Fotografische Substanz
Das sanfte Rauschen der Bilder
TEXT: © Manfred Scharnberg für FREELENS MAGAZIN
Was wird in unseren Medien eigentlich gedruckt, und was nicht? Eine aktuelle Durchsicht der wichtigsten Druckerzeugnisse mit schmerzhaftem Ergebnis. Die soziale Reportage ist nahezu verschwunden. Dafür herrscht ein seichtes Grundrauschen mit seltenen Peaks
Angela Merkel lächelt. Eine Seite weiter zieht sie einen Schmollmund. Mit diesen Fotos illustriert Der Spiegel eine Doppelseite, auf der die ehemaligen Lenker der SPD Politik Peer Steinbrück und Frank Walter Steinmeier sich über die Zögerlichkeit der Kanzlerin auslassen. »Untätig und unsichtbar« lautet die Titelzeile. Dabei zeigen die Fotos das Gegenteil. Die Kanzlerin ist sehr wohl sichtbar und tätig im Gespräch mit Steinbrück und dem »Krisenmanager Schäuble«. Solche und ähnliche Grausamkeiten finden sich in den Printmedien täglich.

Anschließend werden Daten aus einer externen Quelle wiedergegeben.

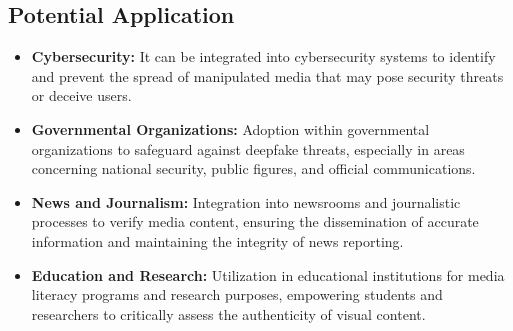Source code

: \subsection{Potential Application}

\begin{itemize}
    \item \textbf{Cybersecurity:} It can be integrated into cybersecurity systems to identify and prevent the spread of manipulated media that may pose security threats or deceive users.
    
    \item \textbf{Governmental Organizations:} Adoption within governmental organizations to safeguard against deepfake threats, especially in areas concerning national security, public figures, and official communications.
    
    \item \textbf{News and Journalism:} Integration into newsrooms and journalistic processes to verify media content, ensuring the dissemination of accurate information and maintaining the integrity of news reporting.
    
    \item \textbf{Education and Research:} Utilization in educational institutions for media literacy programs and research purposes, empowering students and researchers to critically assess the authenticity of visual content.
\end{itemize}

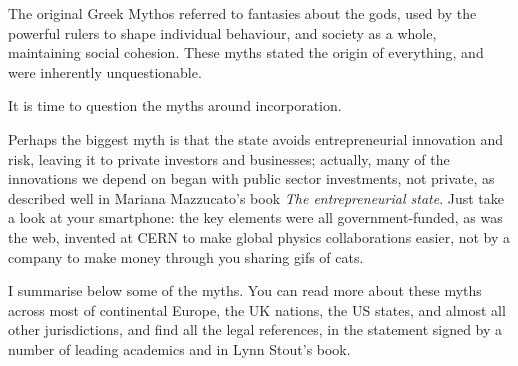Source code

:The original Greek Mythos referred to fantasies about the gods, used by the powerful rulers to shape individual behaviour, and society as a whole, maintaining social cohesion. These myths stated the origin of everything, and were inherently unquestionable.


It is time to question the myths around incorporation.


Perhaps the biggest myth is that the state avoids entrepreneurial innovation and risk, leaving it to private investors and businesses; actually, many of the innovations we depend on began with public sector investments, not private, as described well in Mariana Mazzucato’s book \emph{The entrepreneurial state}\cite{mazzucato-entrepreneurial-state}. Just take a look at your smartphone: the key elements were all government-funded, as was the web, invented at CERN to make global physics collaborations easier, not by a company to make money through you sharing gifs of cats. 


I summarise below some of the myths. You can read more about these myths across most of continental Europe, the UK nations, the US states, and almost all other jurisdictions, and find all the legal references, in the statement signed by a number of leading academics\cite{veldman-modern-law} and in Lynn Stout's book\cite{stout-shareholder}.


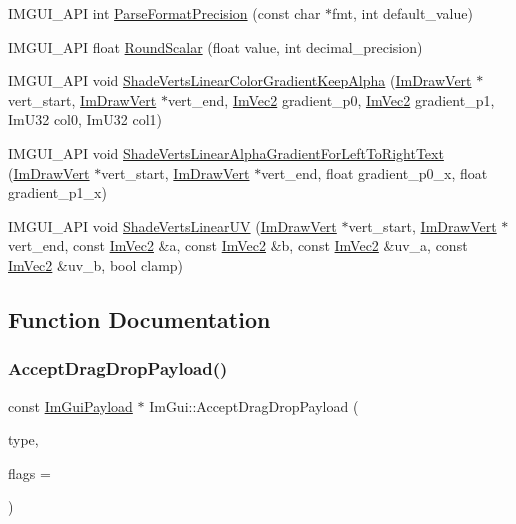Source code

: \begin{DoxyCompactItemize}
\item 
I\+M\+G\+U\+I\+\_\+\+A\+PI int \hyperlink{namespace_im_gui_a40943047a2f8cad978fabffcbd26805f}{Parse\+Format\+Precision} (const char $\ast$fmt, int default\+\_\+value)
\item 
I\+M\+G\+U\+I\+\_\+\+A\+PI float \hyperlink{namespace_im_gui_ab1826c569a8f3296b9723a2148013d28}{Round\+Scalar} (float value, int decimal\+\_\+precision)
\item 
I\+M\+G\+U\+I\+\_\+\+A\+PI void \hyperlink{namespace_im_gui_a7880876c5072e610be8f8e898d2a8866}{Shade\+Verts\+Linear\+Color\+Gradient\+Keep\+Alpha} (\hyperlink{struct_im_draw_vert}{Im\+Draw\+Vert} $\ast$vert\+\_\+start, \hyperlink{struct_im_draw_vert}{Im\+Draw\+Vert} $\ast$vert\+\_\+end, \hyperlink{struct_im_vec2}{Im\+Vec2} gradient\+\_\+p0, \hyperlink{struct_im_vec2}{Im\+Vec2} gradient\+\_\+p1, Im\+U32 col0, Im\+U32 col1)
\item 
I\+M\+G\+U\+I\+\_\+\+A\+PI void \hyperlink{namespace_im_gui_a73b4d230c8fffd2a07d799cd9d4e2a03}{Shade\+Verts\+Linear\+Alpha\+Gradient\+For\+Left\+To\+Right\+Text} (\hyperlink{struct_im_draw_vert}{Im\+Draw\+Vert} $\ast$vert\+\_\+start, \hyperlink{struct_im_draw_vert}{Im\+Draw\+Vert} $\ast$vert\+\_\+end, float gradient\+\_\+p0\+\_\+x, float gradient\+\_\+p1\+\_\+x)
\item 
I\+M\+G\+U\+I\+\_\+\+A\+PI void \hyperlink{namespace_im_gui_a861eab6fa8c850f2e439bf221e91461b}{Shade\+Verts\+Linear\+UV} (\hyperlink{struct_im_draw_vert}{Im\+Draw\+Vert} $\ast$vert\+\_\+start, \hyperlink{struct_im_draw_vert}{Im\+Draw\+Vert} $\ast$vert\+\_\+end, const \hyperlink{struct_im_vec2}{Im\+Vec2} \&a, const \hyperlink{struct_im_vec2}{Im\+Vec2} \&b, const \hyperlink{struct_im_vec2}{Im\+Vec2} \&uv\+\_\+a, const \hyperlink{struct_im_vec2}{Im\+Vec2} \&uv\+\_\+b, bool clamp)
\end{DoxyCompactItemize}


\subsection{Function Documentation}
\hypertarget{namespace_im_gui_a5e0dac39e249bf50e2ae96dc4a97cb18}{}\label{namespace_im_gui_a5e0dac39e249bf50e2ae96dc4a97cb18} 
\subsubsection{\texorpdfstring{Accept\+Drag\+Drop\+Payload()}{AcceptDragDropPayload()}}
{\footnotesize\ttfamily const \hyperlink{struct_im_gui_payload}{Im\+Gui\+Payload} $\ast$ Im\+Gui\+::\+Accept\+Drag\+Drop\+Payload (\begin{DoxyParamCaption}\item[{const char $\ast$}]{type,  }\item[{Im\+Gui\+Drag\+Drop\+Flags}]{flags = {} }\end{DoxyParamCaption})}

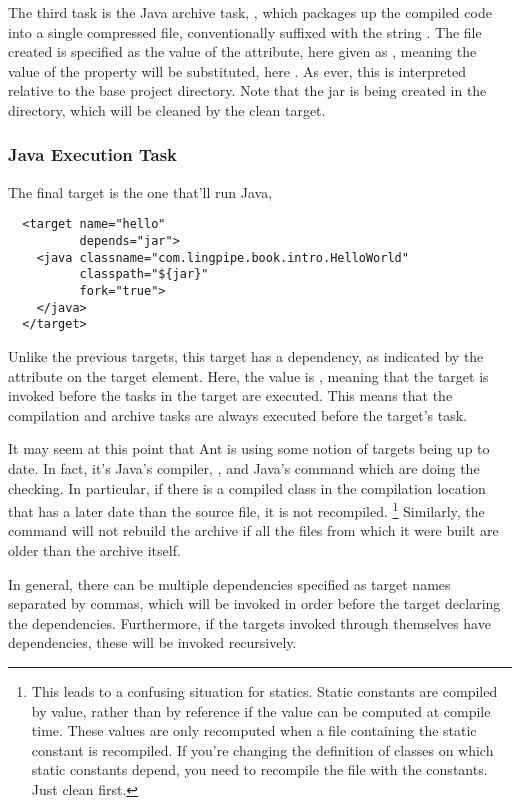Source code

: The third task is the Java archive task, , which packages up
the compiled code into a single compressed file, conventionally
suffixed with the string .  The file created is specified
as the value of the  attribute, here given as
, meaning the value of the  property will be
substituted, here .  As ever, this is
interpreted relative to the base project directory.  Note that the jar
is being created in the  directory, which will be cleaned
by the clean target.  

\subsubsection{Java Execution Task}

The final target is the one that'll run Java,

\begin{verbatim}
  <target name="hello"
          depends="jar">
    <java classname="com.lingpipe.book.intro.HelloWorld"
          classpath="${jar}"
          fork="true">
    </java>
  </target>
\end{verbatim}
%
Unlike the previous targets, this target has a dependency, as
indicated by the  attribute on the target element.
Here, the value is , meaning that the  target is
invoked before the tasks in the  target are executed.
This means that the compilation and archive tasks are always executed
before the  target's task.  

It may seem at this point that Ant is using some notion of targets
being up to date.  In fact, it's Java's compiler, , and
Java's  command which are doing the checking.  In
particular, if there is a compiled class in the compilation location
that has a later date than the source file, it is not recompiled.%
%
\footnote{This leads to a confusing situation for statics.  Static
constants are compiled by value, rather than by reference if the value
can be computed at compile time.  These values are only recomputed
when a file containing the static constant is recompiled.  If you're
changing the definition of classes on which static constants depend,
you need to recompile the file with the constants.  Just clean first.}
%
Similarly, the  command will not rebuild the archive if
all the files from which it were built are older than the archive
itself.

In general, there can be multiple dependencies specified as target
names separated by commas, which will be invoked in order before the
target declaring the dependencies.  Furthermore, if the targets
invoked through  themselves have dependencies, these
will be invoked recursively.

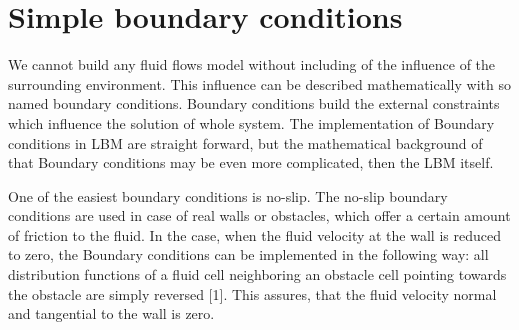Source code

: 
\section{Simple boundary conditions}

We cannot build any fluid flows model without including of the influence of the surrounding environment. This influence can be described mathematically with so named boundary conditions. Boundary conditions build the external constraints which influence the solution of whole system. The implementation of Boundary conditions in LBM are straight forward, but the mathematical background of that Boundary conditions may be even more complicated, then the LBM itself.

One of the easiest boundary conditions is no-slip. The no-slip boundary conditions are used in case of real walls or obstacles, which offer a certain amount of friction to the fluid. In the case, when the fluid velocity at the wall is reduced to zero, the Boundary conditions can be implemented in the following way: all distribution functions of a fluid cell neighboring an obstacle cell pointing towards the obstacle are simply reversed [1]. This assures, that the fluid velocity normal and tangential to the wall is zero.

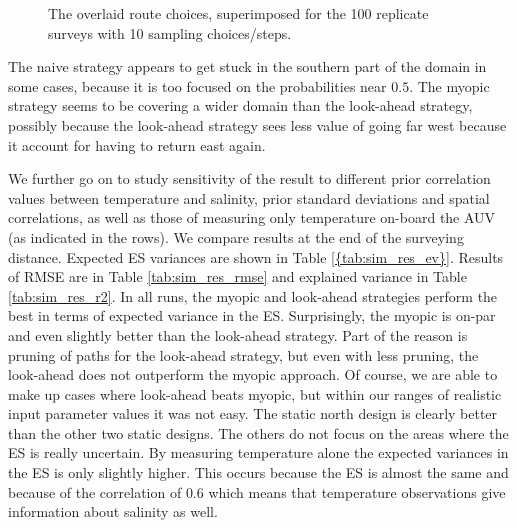 \documentclass[aoas]{imsart}
\begin{document}
\begin{figure}[!h]
  \hfill
\caption{The overlaid route choices, superimposed for the 100 replicate
  surveys with 10 sampling choices/steps.} 
\label{fig:route_choices}
\end{figure}

The naive strategy appears to get stuck in the southern part of the
domain in some cases, because it is too focused on the probabilities
near $0.5$. The myopic strategy seems to be covering a wider domain than
the look-ahead strategy, possibly because the look-ahead strategy sees
less value of going far west because it account for having to return
east again.

We further go on to study sensitivity of the result to different prior correlation values between temperature and salinity, prior standard deviations and spatial correlations, as well as those of measuring only temperature on-board the AUV (as indicated in the rows). We compare results at the end of the surveying distance. Expected ES variances are shown in Table \ref{{tab:sim_res_ev}}. Results of RMSE are in Table \ref{tab:sim_res_rmse} and explained variance in Table \ref{tab:sim_res_r2}. 
In all runs, the myopic and look-ahead strategies perform the best in terms of expected variance in the ES. Surprisingly, the myopic is on-par and even slightly better than the look-ahead strategy. Part of the reason is pruning of paths for the look-ahead strategy, but even with less pruning, the look-ahead does not outperform the myopic approach. Of course, we are able to make up cases where look-ahead beats myopic, but within our ranges of realistic input parameter values it was not easy.
The static north design is clearly better than the other two static designs. The others do not focus on the areas where the ES is really uncertain. 
By measuring temperature alone the expected variances in the ES is only slightly higher. This occurs because the ES is almost the same and because of the correlation of $0.6$ which means that temperature observations give information about salinity as well. 
\end{document}
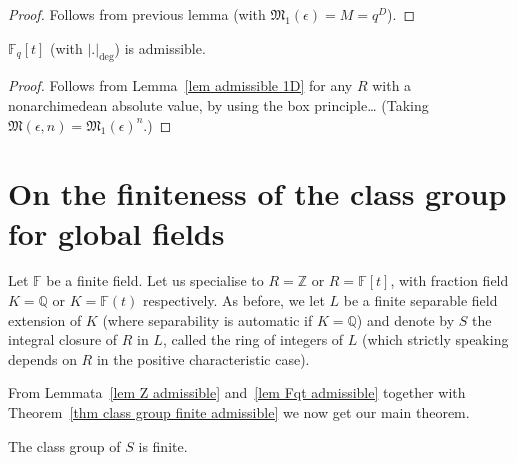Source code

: \documentclass{amsart}
\newcommand{\Z}{\mathbb{Z}}
\newcommand{\Q}{\mathbb{Q}}
\newcommand{\F}{\mathbb{F}}
\newcommand{\M}{\mathfrak{M}}
\begin{document}
\begin{proof}
Follows from previous lemma (with $\M_1(\epsilon)=M=q^D$).
\end{proof}

\begin{lemma}\label{lem Fqt admissible}
$\F_q[t]$ (with $|.|_{\deg}$) is admissible.
\end{lemma}

\begin{proof}
Follows from Lemma~\ref{lem admissible 1D} for any $R$ with a nonarchimedean absolute value, by using the box principle\ldots
(Taking $\M(\epsilon,n)=\M_1(\epsilon)^n$.)
\end{proof}

\section{On the finiteness of the class group for global fields}

Let $\F$ be a finite field. Let us specialise to $R=\Z$ or $R=\F[t]$, with fraction field $K=\Q$ or $K=\F(t)$ respectively. As before, we let $L$ be a finite separable field extension of $K$ (where separability is automatic if $K=\Q$) and denote by $S$ the integral closure of $R$ in $L$, called the ring of integers of $L$ (which strictly speaking depends on $R$ in the positive characteristic case).

From Lemmata~\ref{lem Z admissible} and~\ref{lem Fqt admissible} together with Theorem~\ref{thm class group finite admissible} we now get our main theorem.

\begin{theorem}
The class group of $S$ is finite.
\end{theorem}
\end{document}
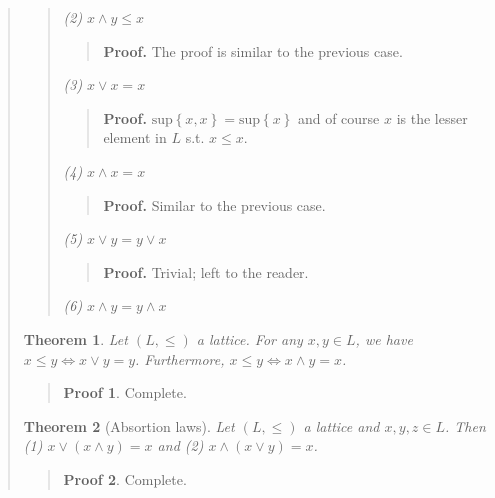 \documentclass[a4paper, 12pt]{article}
\newtheorem{theorem}{Theorem}
\theoremstyle{definition}
\theoremstyle{definition}
\theoremstyle{definition}
\newtheorem{pro}{Proof}
\begin{document}
\begin{quote}
\begin{quote}
    \textit{(2)} $x \land  y \leq x$
    \begin{quote}
        \textbf{Proof.} The proof is similar to the previous case.
    \end{quote}

    \textit{(3)} $x \lor  x = x$

    \begin{quote}
        \textbf{Proof.} $\text{sup}\left\{ x, x \right\} = \text{sup}\left\{ x
        \right\} $ and of course $x$ is the lesser element in $L$ s.t. $x \leq
        x$.
    \end{quote}

    \textit{(4)} $x \land  x = x$
    \begin{quote}
        \textbf{Proof.} Similar to the previous case.
    \end{quote}


    \textit{(5)} $x \lor y = y \lor  x$
    
    \begin{quote}
        \textbf{Proof.} Trivial; left to the reader.
    \end{quote}

    \textit{(6)} $x \land  y = y \land  x$


\end{quote}



\begin{theorem}
    Let $(L, \leq)$ a lattice. For any $x, y \in L$, we have $x \leq y \iff x
    \lor y = y$. Furthermore, $x \leq y \iff x \land y = x$.
\end{theorem}


\small
\begin{quote}

\begin{pro}
    Complete.
\end{pro}

\end{quote}
\normalsize


\begin{theorem}[Absortion laws]
    Let $(L, \leq)$ a lattice and $x, y, z \in L$. Then \textit{(1)} $x \lor (x
    \land y) = x$ and \textit{(2)} $x \land (x \lor y) = x$.
\end{theorem}


\small
\begin{quote}

\begin{pro}
    Complete.
\end{pro}


\end{quote}
\end{quote}
\end{document}
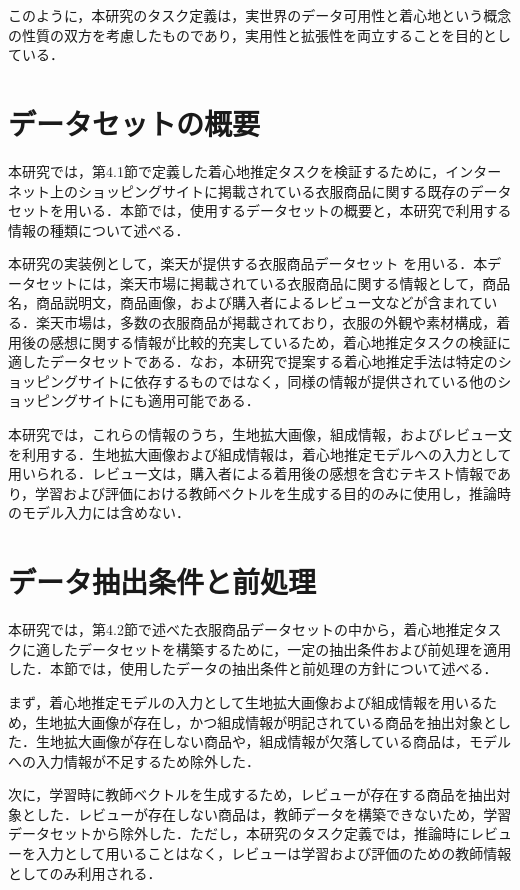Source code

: \documentclass[a4paper,12pt]{jreport}
\begin{document}
このように，本研究のタスク定義は，実世界のデータ可用性と着心地という概念の性質の双方を考慮したものであり，実用性と拡張性を両立することを目的としている．


\section{データセットの概要}

本研究では，第4.1節で定義した着心地推定タスクを検証するために，インターネット上のショッピングサイトに掲載されている衣服商品に関する既存のデータセットを用いる．本節では，使用するデータセットの概要と，本研究で利用する情報の種類について述べる．

本研究の実装例として，楽天が提供する衣服商品データセット \cite{Rakuten} を用いる．本データセットには，楽天市場に掲載されている衣服商品に関する情報として，商品名，商品説明文，商品画像，および購入者によるレビュー文などが含まれている．楽天市場は，多数の衣服商品が掲載されており，衣服の外観や素材構成，着用後の感想に関する情報が比較的充実しているため，着心地推定タスクの検証に適したデータセットである．なお，本研究で提案する着心地推定手法は特定のショッピングサイトに依存するものではなく，同様の情報が提供されている他のショッピングサイトにも適用可能である．

本研究では，これらの情報のうち，生地拡大画像，組成情報，およびレビュー文を利用する．生地拡大画像および組成情報は，着心地推定モデルへの入力として用いられる．レビュー文は，購入者による着用後の感想を含むテキスト情報であり，学習および評価における教師ベクトルを生成する目的のみに使用し，推論時のモデル入力には含めない．


\section{データ抽出条件と前処理}
本研究では，第4.2節で述べた衣服商品データセットの中から，着心地推定タスクに適したデータセットを構築するために，一定の抽出条件および前処理を適用した．本節では，使用したデータの抽出条件と前処理の方針について述べる．

まず，着心地推定モデルの入力として生地拡大画像および組成情報を用いるため，生地拡大画像が存在し，かつ組成情報が明記されている商品を抽出対象とした．生地拡大画像が存在しない商品や，組成情報が欠落している商品は，モデルへの入力情報が不足するため除外した．

次に，学習時に教師ベクトルを生成するため，レビューが存在する商品を抽出対象とした．レビューが存在しない商品は，教師データを構築できないため，学習データセットから除外した．ただし，本研究のタスク定義では，推論時にレビューを入力として用いることはなく，レビューは学習および評価のための教師情報としてのみ利用される．
\end{document}
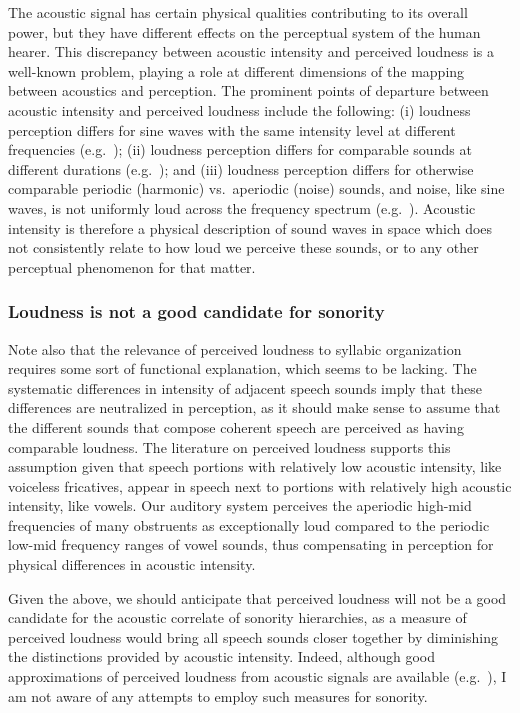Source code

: The acoustic signal has certain physical qualities contributing to its overall power, but they have different effects on the perceptual system of the human hearer. This discrepancy between acoustic intensity and perceived loudness is a well-known problem, playing a role at different dimensions of the mapping between acoustics and perception.
The prominent points of departure between acoustic intensity and perceived loudness include
the following:
(i) loudness perception differs for sine waves with the same intensity level at different frequencies (e.g.~\citealt{fletcher1933loudness, plack1995loudness, suzuki2004equal});
(ii) loudness perception differs for comparable sounds at different durations (e.g.~\cites{turk1996processing}[143]{moore2013anintro}{olsen2010loudness}{seshadri2009perceived});
and (iii) loudness perception differs for otherwise comparable periodic (harmonic) vs.~aperiodic (noise) sounds, and noise, like sine waves, is not uniformly loud across the frequency spectrum (e.g.~\cites{hellman1972asymmetry}{bao2010psychoacousticsk}[140]{moore2013anintro}).
Acoustic intensity is therefore a physical description of sound waves in space which does not consistently relate to how loud we perceive these sounds, or to any other perceptual phenomenon for that matter.

\subsubsection{Loudness is not a good candidate for sonority}\label{sec:loudness}

Note also that the relevance of perceived loudness to syllabic organization requires some sort of functional explanation, which seems to be lacking.
The systematic differences in intensity of adjacent speech sounds imply that these differences are neutralized in perception, as it should make sense to assume that the different sounds that compose coherent speech are perceived as having comparable loudness.
The literature on perceived loudness supports this assumption given that speech portions with relatively low acoustic intensity, like voiceless fricatives, appear in speech next to portions with relatively high acoustic intensity, like vowels.
Our auditory system perceives the aperiodic high-mid frequencies of many obstruents as exceptionally loud compared to the periodic low-mid frequency ranges of vowel sounds, thus compensating in perception for physical differences in acoustic intensity.

Given the above, we should anticipate that perceived loudness will not be a good candidate for the acoustic correlate of sonority hierarchies, as a measure of perceived loudness would bring all speech sounds closer together by diminishing the distinctions provided by acoustic intensity. Indeed, although good approximations of perceived loudness from acoustic signals are available (e.g.~\citealt{seshadri2009perceived, itu2015algorithmssk, lund2014loudnesssk, skovenborg2012loudnesssk}), I am not aware of any attempts to employ such measures for sonority.

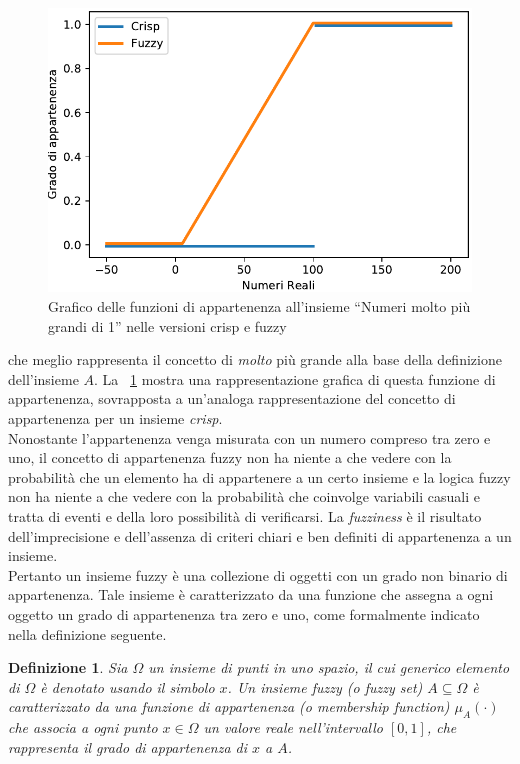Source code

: \documentclass [11pt,a4paper,twoside,openright] {book}
\newtheorem{fuzzyset}{Definizione}
\begin{document}
\begin{figure}[!h]
\centering
\includegraphics[scale=0.6]{figure/fuzzycrisp.pdf}
\caption{Grafico delle funzioni di appartenenza all'insieme ``Numeri molto più grandi di 1'' nelle versioni crisp e fuzzy \label{fuzzycrisp}}
\end{figure}che meglio rappresenta il concetto di \textit{molto} più grande alla base della definizione dell'insieme $A$. La \figurename~\ref{fuzzycrisp} mostra una rappresentazione grafica di questa funzione di appartenenza, sovrapposta a un'analoga rappresentazione del concetto di appartenenza per un insieme \textit{crisp}.\\
Nonostante l'appartenenza venga misurata con un numero compreso tra zero e uno, il concetto di appartenenza fuzzy non ha niente a che vedere con la probabilità che un elemento ha di appartenere a un certo insieme e la logica fuzzy non ha niente a che vedere con la probabilità che coinvolge variabili casuali e tratta di eventi e della loro possibilità di verificarsi. La \textit{fuzziness} è il risultato dell'imprecisione e dell'assenza di criteri chiari e ben definiti di appartenenza a un insieme.\\
Pertanto un insieme fuzzy è una collezione di oggetti con un grado non binario di appartenenza. Tale insieme è caratterizzato da una funzione che assegna a ogni oggetto un grado di appartenenza tra zero e uno, come formalmente indicato nella definizione seguente\cite{zadeh1965fuzzy}.
\begin{fuzzyset}
Sia $\Omega$ un insieme di punti in uno spazio, il cui generico elemento di $\Omega$ è denotato usando il simbolo $x$. Un \textit{insieme fuzzy} (o \textit{fuzzy set}) $A \subseteq \Omega$ è caratterizzato da una funzione di \textit{appartenenza} (o \textit{membership function}) $\mu_{A}(\cdot)$ che associa a ogni punto $x \in \Omega$ un valore reale nell'intervallo $[0,1]$, che rappresenta il \textit{grado di appartenenza} di $x$ a $A$.
\end{fuzzyset}
\end{document}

Richtig schlimm wird es aber erst, wenn man zwei Wochen lang die relevanten Nachrichtenmagazine, und Tageszeitungen auf ihre fotografische Substanz abklopft. Nicht nur mal ein Magazin durchblättern, oder in der Morgenzeitung schmökern. Nein, die ganze Dröhnung: sich bei allen Publikationen genau anschauen, welche Bilder veröffentlicht werden.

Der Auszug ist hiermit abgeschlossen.